Italy (7 alerts, 5.6% of total): Fresh produce alerts concentrated in leafy greens and tomatoes, revealing both microbiological (Salmonella) and chemical (acetamiprid, spinosad) control gaps in domestic production.
Non-EU vs EU Origins: For fresh produce specifically, 70.6% of alerts involved non-EU origins, while 29.4% concerned EU member states. This distribution reflects both high import volumes and intensive border testing, but also indicates that EU domestic production is not immune to compliance failures.
Why compliance is getting more complicated
Look closely at the recalls and a clear shift appears. Food safety today has less to do with spray records and more to do with everything that happens around the crop.
For decades, compliance revolved around spray records, pre-harvest intervals, and residue limits. Farmers learned to work the calendar. Buyers learned to read pesticide tables. That logic still matters, but it is no longer enough.
What increasingly appears in EU alerts are contaminants that cannot be traced back to a single spray decision. Cadmium in avocados or tin in pineapples does not come from misuse in the orchard. These metals enter through soil composition, irrigation water, processing equipment, or even packaging. They accumulate quietly, without warning signs in the field.

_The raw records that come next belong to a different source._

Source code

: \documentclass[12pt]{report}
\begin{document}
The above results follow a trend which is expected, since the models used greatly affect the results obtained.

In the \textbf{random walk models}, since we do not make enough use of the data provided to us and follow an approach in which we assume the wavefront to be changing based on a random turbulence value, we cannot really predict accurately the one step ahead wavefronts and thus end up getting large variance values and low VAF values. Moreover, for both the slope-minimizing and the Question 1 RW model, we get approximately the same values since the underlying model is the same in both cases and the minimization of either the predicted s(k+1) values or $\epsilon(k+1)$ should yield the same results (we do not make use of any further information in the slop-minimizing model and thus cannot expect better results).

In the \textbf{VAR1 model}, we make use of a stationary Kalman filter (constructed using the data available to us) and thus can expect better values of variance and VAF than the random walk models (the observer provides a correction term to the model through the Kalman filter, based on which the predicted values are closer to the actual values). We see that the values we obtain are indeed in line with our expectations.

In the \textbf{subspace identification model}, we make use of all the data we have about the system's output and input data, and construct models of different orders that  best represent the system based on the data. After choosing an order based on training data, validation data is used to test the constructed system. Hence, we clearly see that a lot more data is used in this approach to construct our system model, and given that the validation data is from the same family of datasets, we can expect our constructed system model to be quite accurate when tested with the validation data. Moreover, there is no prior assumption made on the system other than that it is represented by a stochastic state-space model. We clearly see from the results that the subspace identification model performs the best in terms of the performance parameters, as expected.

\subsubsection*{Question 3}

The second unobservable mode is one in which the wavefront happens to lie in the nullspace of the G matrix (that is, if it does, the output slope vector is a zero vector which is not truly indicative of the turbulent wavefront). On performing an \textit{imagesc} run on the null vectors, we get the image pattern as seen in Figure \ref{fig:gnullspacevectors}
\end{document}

The same applies to MOSH and MOAH in rice. These hydrocarbons are rarely agricultural in origin. They migrate from packaging inks, recycled cardboard, conveyor belts, or milling machinery. A perfectly grown crop can fail a border check because of what happens after harvest.

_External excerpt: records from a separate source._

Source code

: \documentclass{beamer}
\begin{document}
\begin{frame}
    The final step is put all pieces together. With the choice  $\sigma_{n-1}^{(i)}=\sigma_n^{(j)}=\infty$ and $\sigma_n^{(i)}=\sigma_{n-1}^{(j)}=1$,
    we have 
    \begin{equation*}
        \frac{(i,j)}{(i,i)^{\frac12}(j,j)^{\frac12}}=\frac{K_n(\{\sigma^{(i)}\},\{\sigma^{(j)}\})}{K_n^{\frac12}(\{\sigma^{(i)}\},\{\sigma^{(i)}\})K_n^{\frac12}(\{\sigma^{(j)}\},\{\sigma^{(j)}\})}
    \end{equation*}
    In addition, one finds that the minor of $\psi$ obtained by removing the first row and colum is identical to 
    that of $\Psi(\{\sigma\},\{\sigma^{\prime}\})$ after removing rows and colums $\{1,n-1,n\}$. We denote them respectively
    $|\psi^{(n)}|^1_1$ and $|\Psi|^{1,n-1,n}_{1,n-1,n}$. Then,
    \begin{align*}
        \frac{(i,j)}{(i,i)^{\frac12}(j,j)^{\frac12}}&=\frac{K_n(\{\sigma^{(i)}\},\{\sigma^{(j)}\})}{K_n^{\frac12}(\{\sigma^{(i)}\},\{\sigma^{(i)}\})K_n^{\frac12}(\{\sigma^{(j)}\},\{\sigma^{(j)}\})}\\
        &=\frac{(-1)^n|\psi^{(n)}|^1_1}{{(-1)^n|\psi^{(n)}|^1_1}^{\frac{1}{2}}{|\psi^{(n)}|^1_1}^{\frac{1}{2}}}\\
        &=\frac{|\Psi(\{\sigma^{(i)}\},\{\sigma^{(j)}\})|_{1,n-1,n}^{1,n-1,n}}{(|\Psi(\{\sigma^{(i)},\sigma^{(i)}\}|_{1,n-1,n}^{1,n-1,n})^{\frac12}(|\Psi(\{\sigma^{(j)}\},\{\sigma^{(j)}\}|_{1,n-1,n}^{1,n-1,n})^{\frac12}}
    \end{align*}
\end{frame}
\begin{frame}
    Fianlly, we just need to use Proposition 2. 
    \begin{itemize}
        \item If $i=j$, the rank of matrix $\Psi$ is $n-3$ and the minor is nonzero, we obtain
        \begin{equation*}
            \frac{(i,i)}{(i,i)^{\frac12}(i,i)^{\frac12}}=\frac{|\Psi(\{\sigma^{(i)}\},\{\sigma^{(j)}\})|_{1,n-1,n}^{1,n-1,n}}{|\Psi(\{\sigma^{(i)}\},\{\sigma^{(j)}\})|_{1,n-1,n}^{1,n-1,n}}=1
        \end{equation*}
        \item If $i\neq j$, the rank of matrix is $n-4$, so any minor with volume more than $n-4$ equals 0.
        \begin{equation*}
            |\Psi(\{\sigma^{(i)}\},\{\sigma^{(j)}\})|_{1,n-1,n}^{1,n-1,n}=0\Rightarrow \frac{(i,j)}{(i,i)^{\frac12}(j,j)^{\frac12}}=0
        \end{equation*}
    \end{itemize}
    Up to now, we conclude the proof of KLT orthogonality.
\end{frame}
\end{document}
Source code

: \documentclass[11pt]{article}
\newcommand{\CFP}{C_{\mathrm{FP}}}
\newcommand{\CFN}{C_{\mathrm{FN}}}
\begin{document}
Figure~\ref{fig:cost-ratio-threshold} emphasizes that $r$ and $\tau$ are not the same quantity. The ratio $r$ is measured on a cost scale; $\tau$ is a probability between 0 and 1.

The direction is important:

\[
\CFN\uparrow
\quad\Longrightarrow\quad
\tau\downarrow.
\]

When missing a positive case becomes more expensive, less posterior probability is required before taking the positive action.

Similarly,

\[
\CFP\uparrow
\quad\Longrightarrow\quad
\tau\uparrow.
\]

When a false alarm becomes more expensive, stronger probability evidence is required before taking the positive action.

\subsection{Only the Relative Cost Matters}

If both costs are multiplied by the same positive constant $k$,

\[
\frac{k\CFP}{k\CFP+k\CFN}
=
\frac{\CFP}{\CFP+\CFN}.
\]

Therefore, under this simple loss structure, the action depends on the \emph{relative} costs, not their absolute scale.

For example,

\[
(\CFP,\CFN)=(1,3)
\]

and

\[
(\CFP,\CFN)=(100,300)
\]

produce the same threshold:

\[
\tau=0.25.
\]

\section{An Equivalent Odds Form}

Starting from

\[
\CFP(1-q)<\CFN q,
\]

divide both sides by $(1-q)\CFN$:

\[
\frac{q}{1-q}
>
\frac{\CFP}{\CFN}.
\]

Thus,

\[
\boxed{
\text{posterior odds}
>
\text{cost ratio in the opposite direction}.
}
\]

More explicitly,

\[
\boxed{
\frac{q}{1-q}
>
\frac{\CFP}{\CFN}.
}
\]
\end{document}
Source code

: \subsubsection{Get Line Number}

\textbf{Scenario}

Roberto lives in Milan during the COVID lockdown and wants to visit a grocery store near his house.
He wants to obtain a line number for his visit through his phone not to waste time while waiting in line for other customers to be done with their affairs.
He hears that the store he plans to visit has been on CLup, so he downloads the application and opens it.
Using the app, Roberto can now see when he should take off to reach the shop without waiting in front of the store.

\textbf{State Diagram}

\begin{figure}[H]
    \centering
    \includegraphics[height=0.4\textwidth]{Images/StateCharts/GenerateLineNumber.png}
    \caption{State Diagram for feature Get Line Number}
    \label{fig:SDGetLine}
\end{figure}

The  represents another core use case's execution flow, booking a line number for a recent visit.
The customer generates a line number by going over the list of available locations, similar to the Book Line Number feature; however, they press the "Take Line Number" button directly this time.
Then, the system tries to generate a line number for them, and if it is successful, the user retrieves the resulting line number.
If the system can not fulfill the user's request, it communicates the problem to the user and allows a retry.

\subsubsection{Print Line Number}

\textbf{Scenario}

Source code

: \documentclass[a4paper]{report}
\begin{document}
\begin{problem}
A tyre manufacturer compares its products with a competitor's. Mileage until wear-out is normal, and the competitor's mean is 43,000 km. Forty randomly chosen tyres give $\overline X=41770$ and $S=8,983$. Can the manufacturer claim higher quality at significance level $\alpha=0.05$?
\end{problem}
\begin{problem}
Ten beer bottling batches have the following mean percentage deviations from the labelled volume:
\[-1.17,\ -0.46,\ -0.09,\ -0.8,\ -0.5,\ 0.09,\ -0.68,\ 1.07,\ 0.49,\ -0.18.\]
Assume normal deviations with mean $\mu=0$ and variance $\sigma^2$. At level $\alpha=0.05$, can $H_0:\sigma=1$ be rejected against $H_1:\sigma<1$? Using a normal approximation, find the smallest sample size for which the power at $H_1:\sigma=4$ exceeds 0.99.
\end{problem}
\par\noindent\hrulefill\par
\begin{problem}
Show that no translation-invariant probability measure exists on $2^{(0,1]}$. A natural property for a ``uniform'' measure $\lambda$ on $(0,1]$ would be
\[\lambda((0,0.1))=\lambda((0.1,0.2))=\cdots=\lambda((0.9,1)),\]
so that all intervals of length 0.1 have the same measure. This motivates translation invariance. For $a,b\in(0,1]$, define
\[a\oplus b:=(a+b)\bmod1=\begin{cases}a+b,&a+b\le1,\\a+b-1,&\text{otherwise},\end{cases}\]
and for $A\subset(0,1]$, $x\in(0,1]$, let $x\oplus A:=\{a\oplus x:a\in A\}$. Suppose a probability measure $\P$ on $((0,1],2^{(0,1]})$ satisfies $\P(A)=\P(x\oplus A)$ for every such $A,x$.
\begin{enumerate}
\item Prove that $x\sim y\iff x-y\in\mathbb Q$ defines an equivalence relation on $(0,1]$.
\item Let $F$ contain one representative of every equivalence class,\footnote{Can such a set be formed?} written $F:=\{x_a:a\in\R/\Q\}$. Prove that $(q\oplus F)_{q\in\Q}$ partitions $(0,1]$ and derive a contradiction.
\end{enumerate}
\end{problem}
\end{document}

Even opium alkaloids in poppy seeds tell the same story. These are natural plant compounds, not contaminants added by error. Yet they are tightly regulated, and a variety of choice or harvest methods can determine whether a lot is marketable or rejected.
For modern farmers and wholesale buyers, this marks a turning point. Compliance is no longer only a biological or agronomic exercise. It is a chemistry problem, stretching from soil mineral balance and water sources to dryers, storage silos, transport, and packaging lines.
Those who will keep smooth access to European markets over the next seasons will be the ones who understand their production system as a whole. Not just what they apply, but where their crop grows, how it is handled, and what it touches on its way to the shelf.